Friday, August 27, 2010

x86 Open64 Compiler

I recently updated both my laptop and my home machine to Ubuntu 10.04. This had one significant negative side effect on my workstation in that it broke the Intel compiler I had installed by the system maker. I started doing a bit of searching and the problem I have is a known problem with the newer libraries so it isn't clear that paying Intel more money would actually fix the problem. However, during my searching I came across the x86 Open64 compiler. This is an optimizing compiler from AMD. It is fairly new. I have vague memories of seeing announcements of the release back in 2009, but I didn't look closely at it at the time. Not having a working compiler other than gcc on my system made me consider taking a second look.

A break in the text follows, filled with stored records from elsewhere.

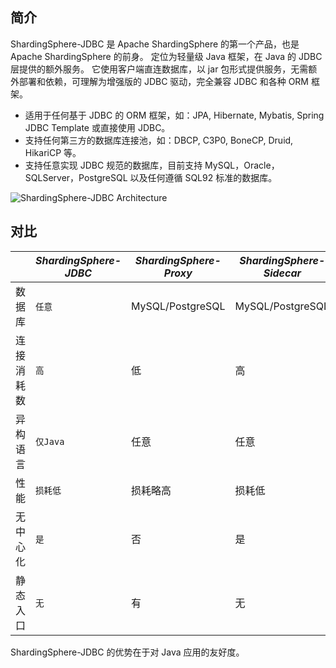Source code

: 
## 简介

ShardingSphere-JDBC 是 Apache ShardingSphere 的第一个产品，也是 Apache ShardingSphere 的前身。
定位为轻量级 Java 框架，在 Java 的 JDBC 层提供的额外服务。
它使用客户端直连数据库，以 jar 包形式提供服务，无需额外部署和依赖，可理解为增强版的 JDBC 驱动，完全兼容 JDBC 和各种 ORM 框架。

* 适用于任何基于 JDBC 的 ORM 框架，如：JPA, Hibernate, Mybatis, Spring JDBC Template 或直接使用 JDBC。
* 支持任何第三方的数据库连接池，如：DBCP, C3P0, BoneCP, Druid, HikariCP 等。
* 支持任意实现 JDBC 规范的数据库，目前支持 MySQL，Oracle，SQLServer，PostgreSQL 以及任何遵循 SQL92 标准的数据库。

![ShardingSphere-JDBC Architecture](https://shardingsphere.apache.org/document/current/img/shardingsphere-jdbc-brief.png)

## 对比

|           | *ShardingSphere-JDBC* | *ShardingSphere-Proxy* | *ShardingSphere-Sidecar* |
| --------- | --------------------- | ---------------------- | ------------------------ |
| 数据库     | `任意`                | MySQL/PostgreSQL       | MySQL/PostgreSQL          |
| 连接消耗数 | `高`                  | 低                      | 高                        |
| 异构语言   | `仅Java`              | 任意                    | 任意                      |
| 性能       | `损耗低`              | 损耗略高                | 损耗低                     |
| 无中心化   | `是`                  | 否                     | 是                         |
| 静态入口   | `无`                  | 有                     | 无                         |

ShardingSphere-JDBC 的优势在于对 Java 应用的友好度。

While they say they have only really tested it under RedHat and Fedora, the binaries work just fine for me on Ubuntu. I have now also installed it on all the machines at Trinity. I need to do a direct speed test between it and the Intel compiler on my cluster, but I haven't done so yet. The set of optimizations that they list is quite impressive and from what I have seen it certainly isn't significantly slower than Intel on my home machine.

There is one very odd thing that I have noticed on my home machine though. My rings code uses OpenMP for multithreading and big simulations typically run on all eight cores of my home machine. Smaller simulations often sit at a load of 5-7. I started a large simulation using x86 Open64 and it keeps all 8 cores busy. However, smaller simulations that run through steps really quickly are running at loads of 3-4. The load level is also far less ragged than what I had seen with the Intel compiler. At this point I can't say if this is a good thing or not. At first I worried it wasn't properly parallelizing. Now I'm wondering if it just does a better job of keeping jobs to specific cores and keeping those cores loaded instead of having stuff jump around. That would certainly be a smart thing to do as it would improve cache performance, but only benchmarking and profiling will tell me for certain.